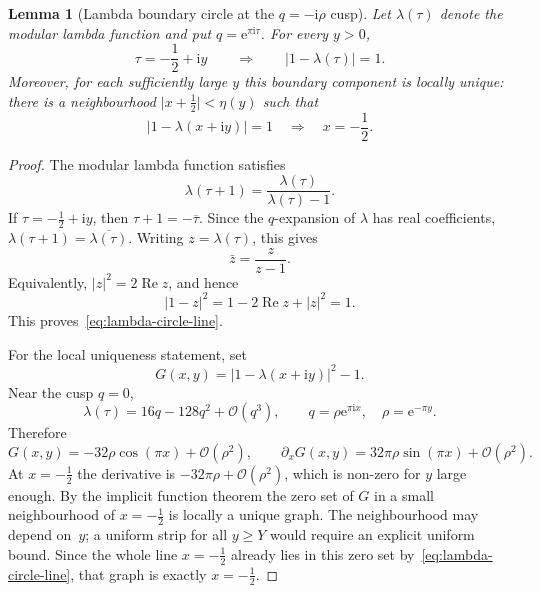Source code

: \documentclass[11pt,a4paper]{article}
\theoremstyle{plain}
\newtheorem{lemma}[theorem]{Lemma}
\theoremstyle{definition}
\theoremstyle{remark}
\DeclareMathOperator{\Real}{Re}
\newcommand{\ee}{\mathrm{e}}
\newcommand{\ii}{\mathrm{i}}
\newcommand{\abs}[1]{\lvert #1 \rvert}
\newcommand{\Oo}{\mathcal{O}}
\begin{document}
\begin{lemma}[Lambda boundary circle at the $q=-\ii\rho$ cusp]
\label{lem:lambda-boundary-circle}
Let $\lambda(\tau)$ denote the modular lambda function and put
$q=\ee^{\pi\ii\tau}$.  For every $y>0$,
\begin{equation}\label{eq:lambda-circle-line}
  \tau=-\frac12+\ii y
  \qquad\Longrightarrow\qquad
  \abs{1-\lambda(\tau)}=1 .
\end{equation}
Moreover, for each sufficiently large $y$ this boundary component is
locally unique: there is a neighbourhood
$\abs{x+\tfrac12}<\eta(y)$ such that
\begin{equation}\label{eq:lambda-circle-local-unique}
  \abs{1-\lambda(x+\ii y)}=1
  \quad\Longrightarrow\quad
  x=-\frac12 .
\end{equation}
\end{lemma}

\begin{proof}
The modular lambda function satisfies
\begin{equation}\label{eq:lambda-T-transform}
  \lambda(\tau+1)=\frac{\lambda(\tau)}{\lambda(\tau)-1}.
\end{equation}
If $\tau=-\tfrac12+\ii y$, then $\tau+1=-\overline{\tau}$.
Since the $q$-expansion of $\lambda$ has real coefficients,
$\lambda(\tau+1)=\overline{\lambda(\tau)}$.  Writing
$z=\lambda(\tau)$, this gives
\[
  \bar z=\frac{z}{z-1}.
\]
Equivalently, $\abs{z}^2=2\Real z$, and hence
\[
  \abs{1-z}^2=1-2\Real z+\abs{z}^2=1.
\]
This proves~\eqref{eq:lambda-circle-line}.

For the local uniqueness statement, set
\[
  G(x,y)=\abs{1-\lambda(x+\ii y)}^2-1 .
\]
Near the cusp $q=0$,
\[
  \lambda(\tau)=16q-128q^2+\Oo(q^3),
  \qquad q=\rho\ee^{\pi\ii x},\quad \rho=\ee^{-\pi y}.
\]
Therefore
\[
  G(x,y)
  =-32\rho\cos(\pi x)+\Oo(\rho^2),
  \qquad
  \partial_xG(x,y)
  =32\pi\rho\sin(\pi x)+\Oo(\rho^2).
\]
At $x=-\tfrac12$ the derivative is
$-32\pi\rho+\Oo(\rho^2)$, which is non-zero for $y$ large enough.
By the implicit function theorem the zero set of $G$ in a small
neighbourhood of $x=-\tfrac12$ is locally a unique graph.  The
neighbourhood may depend on~$y$; a uniform strip for all $y\ge Y$
would require an explicit uniform bound.  Since the whole line
$x=-\tfrac12$ already lies in this zero set by~\eqref{eq:lambda-circle-line},
that graph is exactly $x=-\tfrac12$.
\end{proof}
\end{document}
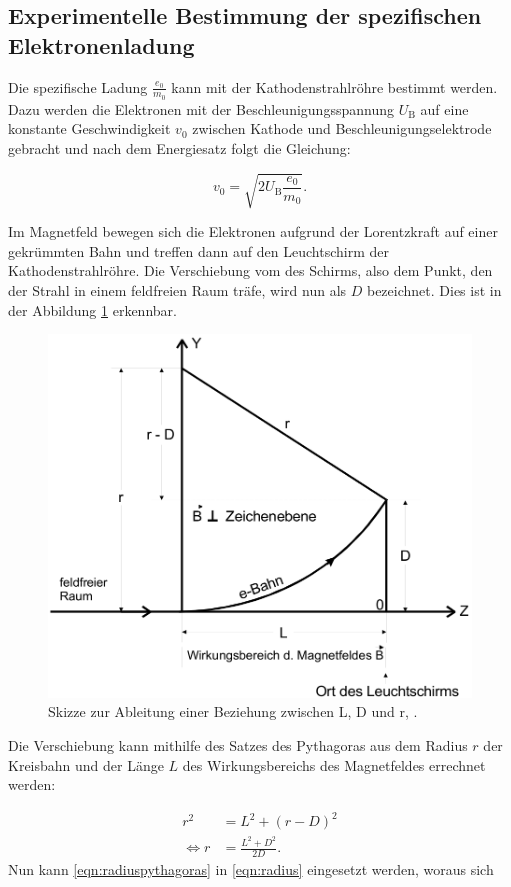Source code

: \subsection{Experimentelle Bestimmung der spezifischen Elektronenladung}
Die spezifische Ladung $\frac{e_0}{m_0}$ kann mit der Kathodenstrahlröhre bestimmt werden. Dazu werden die Elektronen mit der Beschleunigungsspannung $U_{\text{B}}$ auf eine konstante Geschwindigkeit $v_0$ zwischen Kathode und Beschleunigungselektrode gebracht und nach dem Energiesatz folgt die Gleichung:

\begin{equation}
v_0 = \sqrt{2U_{\text{B}} \frac{e_0}{m_0}}.
\label{eqn:geschwindigkeitspannung}
\end{equation}

Im Magnetfeld bewegen sich die Elektronen aufgrund der Lorentzkraft auf einer gekrümmten Bahn und treffen dann auf den Leuchtschirm der Kathodenstrahlröhre. Die Verschiebung vom des Schirms, also dem Punkt, den der Strahl in einem feldfreien Raum träfe, wird nun als $D$ bezeichnet. Dies ist in der Abbildung \ref{fig:bahnkurve} erkennbar.

\begin{figure}[h!]
	\centering
	\includegraphics[width=0.7\linewidth]{../../bahnkurve}
	\caption{Skizze zur Ableitung einer Beziehung zwischen L, D und r, \cite[2]{anleitung502}.}
	\label{fig:bahnkurve}
\end{figure}

Die Verschiebung kann mithilfe des Satzes des Pythagoras aus dem Radius $r$ der Kreisbahn und der Länge $L$ des Wirkungsbereichs des Magnetfeldes errechnet werden:

\begin{equation}
\begin{aligned}
r^2 &= L^2 + (r-D)^2 \\
\iff r &= \frac{L^2 + D^2}{2D}.
\label{eqn:radiuspythagoras}
\end{aligned}
\end{equation}
Nun kann \ref{eqn:radiuspythagoras} in \ref{eqn:radius} eingesetzt werden, woraus sich

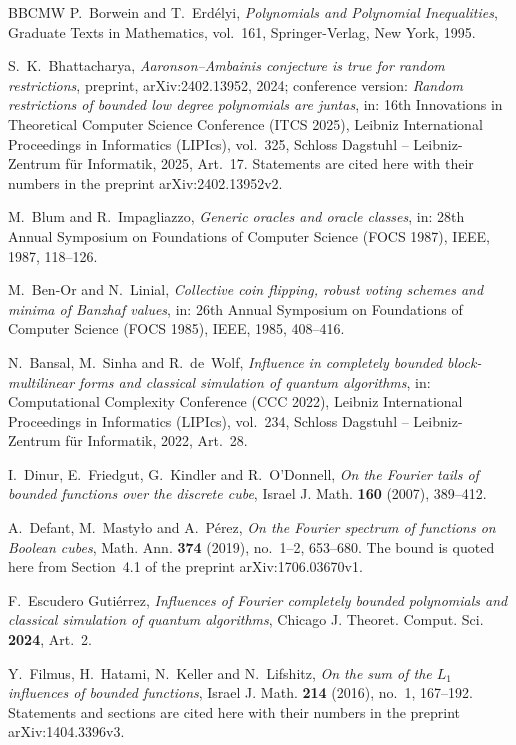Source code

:\documentclass[11pt,reqno]{amsart}
\theoremstyle{definition}
\theoremstyle{remark}
\numberwithin{equation}{section}
\theoremstyle{named}
\theoremstyle{plain}
\begin{document}
\begin{thebibliography}{BBCMW}
 P.~Borwein and T.~Erd\'elyi, \emph{Polynomials and Polynomial Inequalities}, Graduate
Texts in Mathematics, vol.~161, Springer-Verlag, New York, 1995.

 S.~K.~Bhattacharya, \emph{Aaronson--Ambainis conjecture is true for random
restrictions}, preprint, arXiv:2402.13952, 2024; conference version: \emph{Random restrictions of
bounded low degree polynomials are juntas}, in: 16th Innovations in Theoretical Computer Science
Conference (ITCS 2025), Leibniz International Proceedings in Informatics (LIPIcs), vol.~325,
Schloss Dagstuhl -- Leibniz-Zentrum f\"ur Informatik, 2025, Art.~17. Statements are cited here with
their numbers in the preprint arXiv:2402.13952v2.

 M.~Blum and R.~Impagliazzo, \emph{Generic oracles and oracle classes}, in: 28th
Annual Symposium on Foundations of Computer Science (FOCS 1987), IEEE, 1987, 118--126.

 M.~Ben-Or and N.~Linial, \emph{Collective coin flipping, robust voting schemes and
minima of Banzhaf values}, in: 26th Annual Symposium on Foundations of Computer Science (FOCS 1985),
IEEE, 1985, 408--416.

 N.~Bansal, M.~Sinha and R.~de~Wolf, \emph{Influence in completely bounded
block-multilinear forms and classical simulation of quantum algorithms}, in: Computational Complexity
Conference (CCC 2022), Leibniz International Proceedings in Informatics (LIPIcs), vol.~234, Schloss
Dagstuhl -- Leibniz-Zentrum f\"ur Informatik, 2022, Art.~28.

 I.~Dinur, E.~Friedgut, G.~Kindler and R.~O'Donnell, \emph{On the Fourier tails of
bounded functions over the discrete cube}, Israel J. Math. \textbf{160} (2007), 389--412.

 A.~Defant, M.~Masty{\l}o and A.~P\'erez, \emph{On the Fourier spectrum of functions
on Boolean cubes}, Math. Ann. \textbf{374} (2019), no.~1--2, 653--680. The bound is quoted here from
Section~4.1 of the preprint arXiv:1706.03670v1.

 F.~Escudero Guti\'errez, \emph{Influences of Fourier completely bounded polynomials
and classical simulation of quantum algorithms}, Chicago J. Theoret. Comput. Sci. \textbf{2024},
Art.~2.

 Y.~Filmus, H.~Hatami, N.~Keller and N.~Lifshitz, \emph{On the sum of the $L_1$
influences of bounded functions}, Israel J. Math. \textbf{214} (2016), no.~1, 167--192. Statements
and sections are cited here with their numbers in the preprint arXiv:1404.3396v3.


\end{thebibliography}
\end{document}
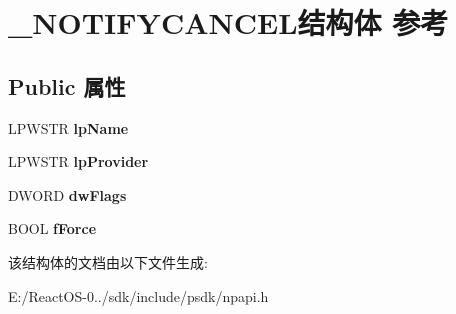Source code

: \hypertarget{struct___n_o_t_i_f_y_c_a_n_c_e_l}{}\section{\+\_\+\+N\+O\+T\+I\+F\+Y\+C\+A\+N\+C\+E\+L结构体 参考}
\label{struct___n_o_t_i_f_y_c_a_n_c_e_l}
\subsection*{Public 属性}
\begin{DoxyCompactItemize}
\item 
\mbox{\label{struct___n_o_t_i_f_y_c_a_n_c_e_l_af9ca25fdcd41ba94af83dc16cdcf943c}} 
L\+P\+W\+S\+TR {\bfseries lp\+Name}
\item 
\mbox{\label{struct___n_o_t_i_f_y_c_a_n_c_e_l_a416f9799c942bbf8db8d6ed6b522c6b7}} 
L\+P\+W\+S\+TR {\bfseries lp\+Provider}
\item 
\mbox{\label{struct___n_o_t_i_f_y_c_a_n_c_e_l_a322a1e3ef7ff88c0eb06077fb208e0ad}} 
D\+W\+O\+RD {\bfseries dw\+Flags}
\item 
\mbox{\label{struct___n_o_t_i_f_y_c_a_n_c_e_l_abd43af8d4c2a5b857bb1b37d5d06b8fa}} 
B\+O\+OL {\bfseries f\+Force}
\end{DoxyCompactItemize}


该结构体的文档由以下文件生成\+:\begin{DoxyCompactItemize}
\item 
E\+:/\+React\+O\+S-\/0../sdk/include/psdk/npapi.\+h\end{DoxyCompactItemize}
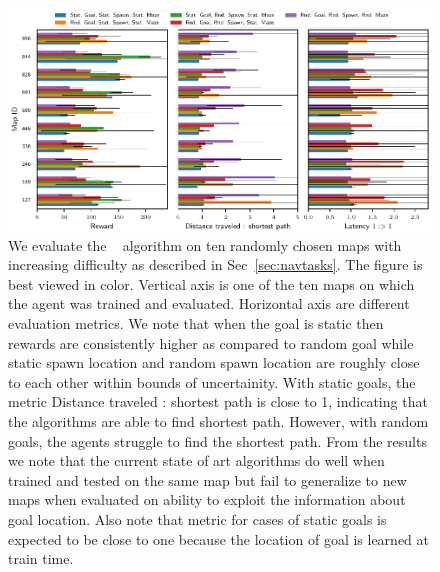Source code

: \begin{figure}%
  \includegraphics[width=\linewidth]{images/plot_summary_bar_plots.pdf}%
  \caption{
    We evaluate the \NavAiiiCDiDiiL{}~\cite{MiPaViICLR2017} algorithm on ten randomly chosen maps with increasing difficulty as described in Sec~\ref{sec:navtasks}.
    The figure is best viewed in color.
    Vertical axis is one of the ten maps on which the agent was trained and evaluated.
    Horizontal axis are different evaluation metrics.
    We note that when the goal is static then rewards are consistently higher as compared to random goal while static spawn location and random spawn location are roughly close to each other within bounds of uncertainity.
    With static goals, the metric Distance traveled : shortest path is close to 1,
    indicating that the algorithms are able to find shortest path. However, with random goals, the agents struggle to find the shortest path.
    From the \LatencyOneGtOne{} results we note that the current state of art algorithms do well when trained and tested on the same map but fail to generalize to new maps when evaluated on ability to exploit the information about goal location.
    Also note that \LatencyOneGtOne{} metric for cases of static goals is expected to be close to one because the location of goal is learned at train time.
  }%
\label{fig:latency-goal-reward}%
\end{figure}
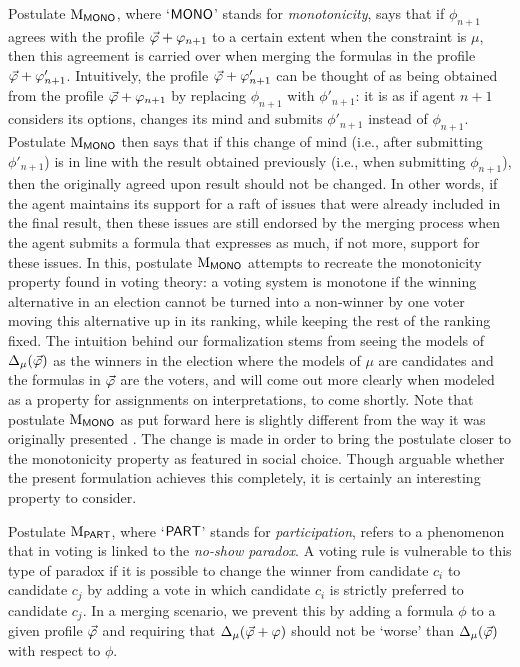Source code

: Postulate $\ppm{\MONO}$, where `$\MONO$' stands for \emph{monotonicity},
says that if $\phi_{n+1}$ agrees with the profile $\P+\phi_{n+1}$ 
to a certain extent when the constraint is $\mu$,
then this agreement is carried over when merging the formulas in the profile $\P+\phi'_{n+1}$.
Intuitively, the profile $\P+\phi'_{n+1}$ can be thought of as being obtained from 
the profile $\P+\phi_{n+1}$ by replacing $\phi_{n+1}$ with $\phi'_{n+1}$:
it is as if agent $n+1$ considers its options, 
changes its mind and submits $\phi'_{n+1}$ instead of $\phi_{n+1}$.
Postulate $\ppm{\MONO}$ then says that if this change of mind
(i.e., after submitting $\phi'_{n+1}$)
is in line with the 
result obtained previously
(i.e., when submitting $\phi_{n+1}$), then the originally agreed upon result 
should not be changed. 
In other words, if the agent maintains its support 
for a raft of issues that were already included 
in the final result, then these issues are still endorsed
by the merging process
when the agent submits a formula that expresses as much, if not more, 
support for these issues.
In this, postulate $\ppm{\MONO}$ attempts to recreate the monotonicity property 
found in voting theory:
a voting system is monotone if the winning alternative in an election cannot be 
turned into a non-winner by one voter moving this alternative up in its ranking, 
while keeping the rest of the ranking fixed.
The intuition behind our formalization stems from seeing the models of 
$\me_\mu(\P)$ as the winners in the election where the models of $\mu$ 
are candidates and the formulas in $\P$ are the voters,
and will come out more clearly when modeled 
as a property for assignments on interpretations,
to come shortly.
Note that postulate $\ppm{\MONO}$ as put forward here is slightly 
different from the way it was originally presented \cite{HaretPW16}.
The change is made in order to bring the postulate closer to the monotonicity
property as featured in social choice. Though arguable whether the present formulation
achieves this completely, it is certainly an interesting property to consider.

Postulate $\ppm{\PART}$, where `$\PART$' stands for \emph{participation},
refers to a phenomenon that in voting is linked to the \textit{no-show paradox}.
A voting rule is vulnerable to this type of paradox
if it is possible to change the winner from candidate $c_i$ to candidate $c_j$ 
by adding a vote in which candidate $c_i$ is strictly preferred to candidate $c_j$.
In a merging scenario, we prevent this by adding a formula $\phi$ to a given profile $\P$ and
requiring that $\me_{\mu}(\P+\phi)$ should not be `worse' than $\me_\mu(\P)$ with respect to $\phi$.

> [What to work on] Where the string "cited" turns up in a line of the data above, copy that whole line.

> [Reply to the exercise]
Schloss Dagstuhl -- Leibniz-Zentrum f\"ur Informatik, 2025, Art.~17. Statements are cited here with
and sections are cited here with their numbers in the preprint arXiv:1404.3396v3.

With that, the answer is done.